これに対し、本実施の形態では、図11に示すように、GMR素子2の後端縁E1及びその反対側の端縁を規定する領域R1と、ELG素子50のセンサ膜の後端縁E2を規定する領域R2と、ELG素子50のセンサ膜の端縁E3を規定する領域R3とが1回目の露光で同時に露光され、領域R1の部分Fの素子高さ方向の幅及び領域R1,R2の素子高さ方向の幅が同じ寸法に設定されている。したがって、本実施の形態によれば、1回目の露光の露光条件をこの寸法に合わせて設定することで、これらの幅のばらつきを抑えることができる。よって、露光領域R1の部分Fの−Y側の端縁の位置、露光領域R2の−Y側の端縁の位置、及び、露光領域3の+Y側の端縁の位置のばらつきを抑えることができる。したがって、MR−ELGオフセットdのばらつきを抑えることができるとともに、ELG素子50の初期抵抗値のばらつきを抑えることができる。
本実施の形態によれば、このようにMR−ELGオフセットdのばらつきを抑えることができるので、ラッピング後のバー内の各GMR素子2のMRハイトのばらつきを抑えることができ、歩留りが向上する。
ところで、領域R2の素子高さ方向の幅は、必ずしも領域R1の部分Fの素子高さ方向の幅と同じである必要はなく、初期ELGハイトEh0より小さく設定すればよい。しかしながら、ある程度以上のMR−ELGオフセットdのばらつき低減効果を得るには、領域R2の素子高さ方向の幅(特に、その端縁におけるELG素子50のセンサ膜の後端縁E2を規定する部分の幅)を初期ELGハイトEh0の半分以下に設定することが好ましい。
[第2の実施の形態]
次に、本発明の第2の実施の形態による磁気ヘッド製造方法について、図21乃至図23を参照して説明する。
図21はフォトレジスト61に対する1回目の露光で露光される領域R1,R2を示す図、図22はフォトレジスト61に対する2回目の露光で露光される領域R6を示す図、図23はこれらの領域R1,R2,R6を併せて示す図である。図21乃至図23は、図11乃至図13にそれぞれ対応している。図21乃至図23において、図11乃至図13中の要素と同一又は対応する要素には同一符号を付し、その重複する説明は省略する。

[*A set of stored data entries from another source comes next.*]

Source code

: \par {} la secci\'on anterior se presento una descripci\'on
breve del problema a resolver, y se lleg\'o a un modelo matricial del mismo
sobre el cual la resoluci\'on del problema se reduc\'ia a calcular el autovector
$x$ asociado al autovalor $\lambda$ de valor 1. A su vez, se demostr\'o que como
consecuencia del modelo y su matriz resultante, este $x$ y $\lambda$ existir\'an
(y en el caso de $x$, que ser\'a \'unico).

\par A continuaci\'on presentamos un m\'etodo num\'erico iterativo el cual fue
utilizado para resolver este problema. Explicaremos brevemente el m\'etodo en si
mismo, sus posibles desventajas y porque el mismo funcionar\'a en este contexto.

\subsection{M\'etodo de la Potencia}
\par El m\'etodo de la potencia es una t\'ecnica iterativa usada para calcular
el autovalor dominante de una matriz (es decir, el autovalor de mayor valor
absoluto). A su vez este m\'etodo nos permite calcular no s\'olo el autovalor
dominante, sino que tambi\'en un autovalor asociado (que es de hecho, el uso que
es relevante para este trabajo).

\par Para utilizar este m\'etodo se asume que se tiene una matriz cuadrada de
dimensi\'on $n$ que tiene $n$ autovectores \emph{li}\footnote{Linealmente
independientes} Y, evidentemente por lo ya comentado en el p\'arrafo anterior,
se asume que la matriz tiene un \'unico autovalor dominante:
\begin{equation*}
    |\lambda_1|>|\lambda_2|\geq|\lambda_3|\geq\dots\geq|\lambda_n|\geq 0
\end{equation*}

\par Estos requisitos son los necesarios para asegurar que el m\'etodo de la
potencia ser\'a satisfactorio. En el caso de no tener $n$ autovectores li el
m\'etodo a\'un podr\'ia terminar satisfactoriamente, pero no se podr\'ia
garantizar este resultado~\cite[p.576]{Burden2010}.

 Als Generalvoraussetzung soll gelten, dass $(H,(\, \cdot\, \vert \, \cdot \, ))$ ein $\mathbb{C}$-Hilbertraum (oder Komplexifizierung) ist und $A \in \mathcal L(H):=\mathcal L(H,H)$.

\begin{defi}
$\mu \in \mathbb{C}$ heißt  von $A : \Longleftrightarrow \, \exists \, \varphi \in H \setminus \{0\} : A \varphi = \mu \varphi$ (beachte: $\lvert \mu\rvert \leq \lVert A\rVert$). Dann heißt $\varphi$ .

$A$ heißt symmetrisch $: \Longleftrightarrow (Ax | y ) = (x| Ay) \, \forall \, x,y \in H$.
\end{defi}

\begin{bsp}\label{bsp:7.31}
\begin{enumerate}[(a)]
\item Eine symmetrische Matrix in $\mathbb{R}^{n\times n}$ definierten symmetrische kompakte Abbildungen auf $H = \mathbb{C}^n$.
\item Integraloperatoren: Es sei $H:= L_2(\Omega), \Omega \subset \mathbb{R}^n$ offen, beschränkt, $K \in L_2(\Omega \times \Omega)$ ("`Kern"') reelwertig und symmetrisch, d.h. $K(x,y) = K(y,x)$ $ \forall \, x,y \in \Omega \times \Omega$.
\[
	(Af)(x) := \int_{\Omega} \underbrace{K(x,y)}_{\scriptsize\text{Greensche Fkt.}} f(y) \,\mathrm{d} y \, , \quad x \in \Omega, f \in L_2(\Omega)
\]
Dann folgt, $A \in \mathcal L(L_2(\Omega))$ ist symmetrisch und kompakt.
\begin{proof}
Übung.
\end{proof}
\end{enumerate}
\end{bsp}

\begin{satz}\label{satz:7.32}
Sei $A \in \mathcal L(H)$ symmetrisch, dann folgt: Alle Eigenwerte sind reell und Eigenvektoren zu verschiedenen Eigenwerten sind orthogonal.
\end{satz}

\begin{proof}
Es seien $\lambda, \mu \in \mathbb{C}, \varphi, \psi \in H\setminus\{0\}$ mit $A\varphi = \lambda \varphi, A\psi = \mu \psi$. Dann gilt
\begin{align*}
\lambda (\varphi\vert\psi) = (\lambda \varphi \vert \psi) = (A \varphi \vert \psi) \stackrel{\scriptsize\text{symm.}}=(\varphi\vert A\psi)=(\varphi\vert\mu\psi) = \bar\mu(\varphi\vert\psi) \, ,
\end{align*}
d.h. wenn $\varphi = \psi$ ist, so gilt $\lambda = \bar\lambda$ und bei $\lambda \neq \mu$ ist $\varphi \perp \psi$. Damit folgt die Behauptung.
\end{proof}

本発明による第2の実施の形態による磁気ヘッド製造方法が前記第1の実施の形態による磁気ヘッド製造方法と異なる所は、フォトレジスト61に対する1回目の露光で領域R1,R2のみが露光されて領域R3が露光されず、フォトレジスト61に対する2回目の露光で領域R4の代わりに領域R6が露光される点のみである。領域R6は、領域R4に対して領域R3の分だけ+Y側に延ばした領域となっており、ELG素子50のセンサ膜の端縁E3も規定する。
この第2の実施の形態によれば、前記第1の実施の形態に比べるとELG素子50の初期抵抗値のばらつきは大きくなるものの、前記第1の実施の形態と同様に、MR−ELGオフセットdのばらつきを低減することができる。
[第3の実施の形態]
図24は、本発明の第3の実施の形態による磁気ディスク装置の要部の構成を示す概略斜視図である。
第3の実施の形態による磁気ディスク装置は、軸70の回りに回転可能に設けられた磁気ディスク71と、磁気ディスク71に対して情報の記録及び再生を行う磁気ヘッド72と、磁気ヘッド72を磁気ディスク71のトラック上に位置決めするためのアッセンブリキャリッジ装置73と、を備えている。
アセンブリキャリッジ装置73は、軸74を中心にして回動可能なキャリッジ75と、このキャリッジ75を回動駆動する例えばボイスコイルモータ(VCM)からなるアクチュエータ76とから主として構成されている。
キャリッジ75には、軸74の方向にスタックされた複数の駆動アーム77の基部が取り付けられており、各駆動アーム77の先端部には、磁気ヘッド72を搭載したヘッドサスペンションアッセンブリ78が固着されている。各ヘッドサスペンションアセンブリ78は、その先端部に有する磁気ヘッド72が、各磁気ディスク71の表面に対して対向するように駆動アーム77の先端部に設けられている。
第3の実施の形態では、磁気ヘッド72として、前記第1の実施の形態又第2の実施の形態による製造方法により製造された磁気ヘッドが搭載されている。したがって、第3の実施の形態によれば、歩留り良く製造された磁気ヘッドが用いられているので、コストを低減することができる。
以上、本発明の各実施の形態について説明したが、本発明はこれらの実施の形態に限定されるものではない。
例えば、前記実施の形態は、CIP構造のGMRヘッドの製造方法に適用した例であったが、本発明は、TMRヘッドやCPP−GMR等の他の磁気ヘッドの製造方法にも適用することができる。
前記実施の形態では、前記第2のパターニング工程において、磁気抵抗効果膜23の全ての層を選択的に除去することで、初期MRハイトMh0を決定するようにしていた。しかしながら、例えば、TMRヘッドを製造する場合においてELG素子50のセンサ膜として磁気抵抗効果膜以外の構成の抵抗膜を用いる場合には、磁気抵抗効果膜23の一部の層を選択的に除去することで、初期MRハイトMh0を決定できる場合もある。
前記実施の形態における磁気ヘッド製造方法で採用されているレジストパターン61a,62bを形成する方法は、本発明の一実施の形態によるレジストパターン形成である。しかしながら、本発明のレジストパターン形成方法は、この用途に限定されるものではなく、他の種々の用途に用いることができる。
また、前記実施の形態では、前記第2のパターニング工程においてフォトリソグラフィが採用されていたが、フォトリソグラフィに代えて、露光源としてX線を用いるリソグラフィや、露光源として電子ビームを用いたマスク方式によるリソグラフィなどの、他の種々のリソグラフィを採用してもよい。